Sunglasses helps a lot in the “ticket writing” process.

The bikini was invented by French engineer Louis Réard. He coined the named in 1946. He got the name of the swimsuit design from Bikini Atoll, where the testing on the atomic bomb took place.

Réard would later describe the bikini as a “two-piece bathing suit which reveals everything about a girl except for her mother’s maiden name”.


Despite initial success of the bikini, women around the world did not fully embraced the daring fashion for one reason and another. They were stuck to wearing traditional one-piece swimsuits. So the creative designer Réard went back to designing and selling orthodox knickers.

In 1957, fashion magazine Modern Girl Magazine stated that “it is hardly necessary to waste words over the so-called bikini since it is inconceivable that any girl with tact and decency would ever wear such a thing”.

The bikini was banned from beaches and public places on the French Atlantic coastline, Spain, Italy, Portugal and Australia, and was prohibited or discouraged in some US states.

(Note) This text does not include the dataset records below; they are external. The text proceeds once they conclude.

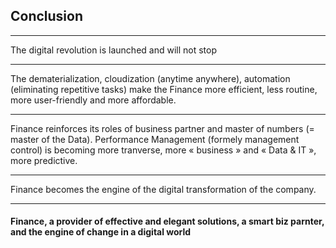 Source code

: ## Conclusion

----

The digital revolution is launched and will not stop  

----

The dematerialization, cloudization (anytime anywhere), automation (eliminating repetitive tasks) make the Finance more efficient, less routine, more user-friendly and more affordable. 

----

Finance reinforces its roles of business partner and master of numbers (= master of the Data). Performance Management (formely management control) is becoming more tranverse, more « business » and « Data & IT », more predictive.

----

Finance becomes the engine of the digital transformation of the company. 

----

#### Finance, a provider of effective and elegant solutions, a smart biz parnter, and the engine of change in a digital world

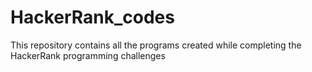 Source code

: # HackerRank_codes

This repository contains all the programs created while completing the HackerRank programming challenges
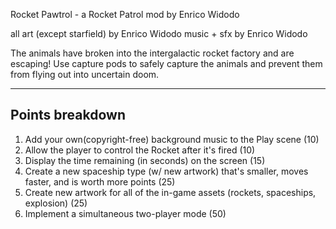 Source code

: Rocket Pawtrol - a Rocket Patrol mod by Enrico Widodo

all art (except starfield) by Enrico Widodo
music + sfx by Enrico Widodo

The animals have broken into the intergalactic rocket factory and are escaping! Use capture pods to safely capture the animals and prevent them from flying out into uncertain doom.


----------------
Points breakdown
----------------
1. Add your own(copyright-free) background music to the Play scene (10)
2. Allow the player to control the Rocket after it's fired (10)
3. Display the time remaining (in seconds) on the screen (15) 
4. Create a new spaceship type (w/ new artwork) that's smaller, moves faster, and is worth more points (25)
5. Create new artwork for all of the in-game assets (rockets, spaceships, explosion) (25)
6. Implement a simultaneous two-player mode (50)

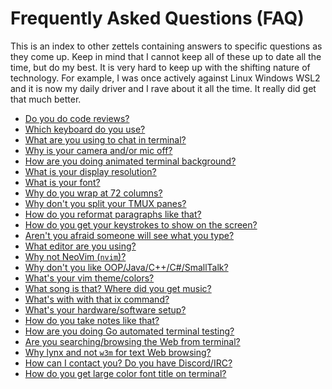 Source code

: # Frequently Asked Questions (FAQ)

This is an index to other zettels containing answers to specific
questions as they come up. Keep in mind that I cannot keep all of these
up to date all the time, but do my best. It is very hard to keep up with
the shifting nature of technology. For example, I was once actively
against Linux Windows WSL2 and it is now my daily driver and I rave
about it all the time. It really did get that much better.

* [Do you do code reviews?](/20210502121719)
* [Which keyboard do you use?](/20210502122904)
* [What are you using to chat in terminal?](/20210502123214)
* [Why is your camera and/or mic off?](/20210502124443)
* [How are you doing animated terminal background?](/20210502125615)
* [What is your display resolution?](/20210502125952)
* [What is your font?](/20210502130211)
* [Why do you wrap at 72 columns?](/20210502130442)
* [Why don't you split your TMUX panes?](/20210502130724)
* [How do you reformat paragraphs like that?](/20210502132154)
* [How do you get your keystrokes to show on the screen?](/20210502132239)
* [Aren't you afraid someone will see what you type?](/20210502132335)
* [What editor are you using?](/20210502132715)
* [Why not NeoVim (`nvim`)?](/20210502132810)
* [Why don't you like OOP/Java/C++/C#/SmallTalk?](/20210502134146)
* [What's your vim theme/colors?](/20210502134539)
* [What song is that? Where did you get music?](/20210502134939)
* [What's with with that ix command?](/20210502140120)
* [What's your hardware/software setup?](/20210502140850)
* [How do you take notes like that?](/20210502141203)
* [How are you doing Go automated terminal testing?](/20210502145310)
* [Are you searching/browsing the Web from terminal?](/20210502145635)
* [Why lynx and not `w3m` for text Web browsing?](/20210502145949)
* [How can I contact you? Do you have Discord/IRC?](/20210502161252)
* [How do you get large color font title on terminal?](/20210502185749)

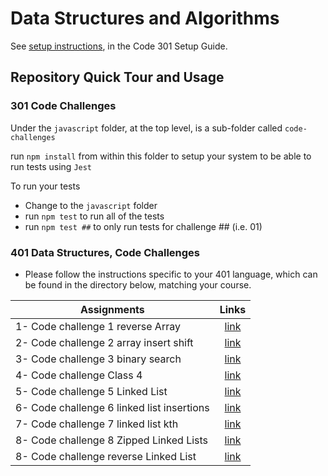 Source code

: # Data Structures and Algorithms

See [setup instructions](https://codefellows.github.io/setup-guide/code-301/2-code-challenges), in the Code 301 Setup Guide.

## Repository Quick Tour and Usage

### 301 Code Challenges

Under the `javascript` folder, at the top level, is a sub-folder called `code-challenges`

 run `npm install` from within this folder to setup your system to be able to run tests using `Jest`

To run your tests

- Change to the `javascript` folder
- run `npm test` to run all of the tests
- run `npm test ##` to only run tests for challenge ## (i.e. 01)

### 401 Data Structures, Code Challenges

- Please follow the instructions specific to your 401 language, which can be found in the directory below, matching your course.


| Assignments                       | Links                                                               |
| ---                               |:---------------------------------------------------------------------------------------:|
|1- Code challenge 1 reverse Array   |   [link](https://github.com/AnasNemrawi/data-structures-and-algorithms/blob/main/javascript/code-challenges/Challenge1-array-reverse/readme.md)  |
|2- Code challenge 2 array insert shift   |   [link](https://github.com/AnasNemrawi/data-structures-and-algorithms/blob/main/javascript/code-challenges/challenge2-array-insert-shift/readme.md)  |
|3- Code challenge 3  binary search   |   [link](https://github.com/AnasNemrawi/data-structures-and-algorithms/blob/main/javascript/code-challenges/Challenge3-array-binary-search/readme.md)  |
|4- Code challenge Class 4  |   [link](https://github.com/AnasNemrawi/data-structures-and-algorithms/blob/main/javascript/code-challenges/Code%20Challenge%3A%20Class%2004/readme.md)   |
|5-  Code challenge 5 Linked List   |   [link](https://github.com/AnasNemrawi/data-structures-and-algorithms/tree/main/javascript/code-challenges/Challenge3-linked-list)  |
|6- Code challenge 6 linked list insertions  |   [link](https://github.com/AnasNemrawi/data-structures-and-algorithms/blob/main/javascript/code-challenges/Challenge6-linked-list-insertions)   |
|7- Code challenge 7 linked list kth  |   [link](https://github.com/AnasNemrawi/data-structures-and-algorithms/blob/main/javascript/code-challenges/Challenge7linked-list-kth)   |
|8- Code challenge 8 Zipped Linked Lists  |   [link](https://github.com/AnasNemrawi/data-structures-and-algorithms/blob/main/javascript/code-challenges/challenge8-linked-list-zip/readme.md)   |
|8- Code challenge  reverse Linked List  |   [link](https://github.com/AnasNemrawi/data-structures-and-algorithms/blob/main/javascript/code-challenges/challenge9-reverseSinglyLinkedList)   |










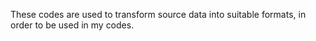 These codes are used to transform source data into suitable formats, in order to be used in my codes.
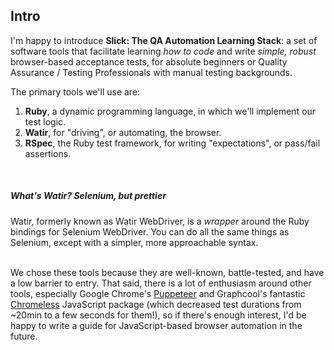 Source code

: ## Intro

I'm happy to introduce **Slick: The QA Automation Learning Stack**: a set of software
tools that facilitate learning _how to code_ and write _simple, robust_ browser-based
acceptance tests, for absolute beginners or Quality Assurance / Testing Professionals
with manual testing backgrounds.

The primary tools we'll use are:

1. **Ruby**, a dynamic programming language, in which we'll implement our test logic.
2. **Watir**, for "driving", or automating, the browser.
3. **RSpec**, the Ruby test framework, for writing "expectations", or pass/fail assertions.

<br />
<div class="pt-callout pt-icon-info-sign">
  <h5>What's Watir? Selenium, but prettier</h5>
  Watir, formerly known as Watir WebDriver, is a <i>wrapper</i> around the Ruby bindings for Selenium WebDriver. You can do all the same things as Selenium, except with a simpler, more approachable syntax.
</div>
<br />

We chose these tools because they are well-known, battle-tested, and
have a low barrier to entry. That said, there is a lot of enthusiasm around other
tools, especially Google Chrome's [Puppeteer](https://github.com/GoogleChrome/puppeteer)
and Graphcool's fantastic [Chromeless](https://github.com/graphcool/chromeless)
JavaScript package (which decreased test durations from ~20min to a few seconds
for them!), so if there's enough interest, I'd be happy to write a guide for
JavaScript-based browser automation in the future.
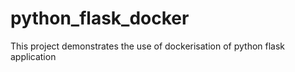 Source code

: # python_flask_docker
This project demonstrates the use of dockerisation of python flask application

The Vatican declared it sinful. The United States Motion Picture Production Code, also known as the Hays Code, enforced from 1934, allowed two-piece gowns but prohibited the display of navels in Hollywood films.

But thanks to common glamour shots of popular actresses and models on either side of the Atlantic who played a large part in bringing the bikini into the mainstream.

During the 1950s, Hollywood stars like Rita Hayworth, Elizabeth Taylor, Ava Gardner, Tina Louise, Marilyn Monroe, Lana Turner, Esther Williams, and Betty Grable took advantage of the risqué publicity associated with the bikini by posing for photos wearing them.

Pin-ups of Hayworth and Williams in costume were especially widely distributed in the United States.

By the end of the century, the bikini had become the most popular beachwear in the world. According to French fashion historian Olivier Saillard, this was due to “the power of women, and not the power of fashion”.

The historian said: “The emancipation of swimwear has always been linked to the emancipation of women” though one survey indicates 85% of all bikinis never touch the water.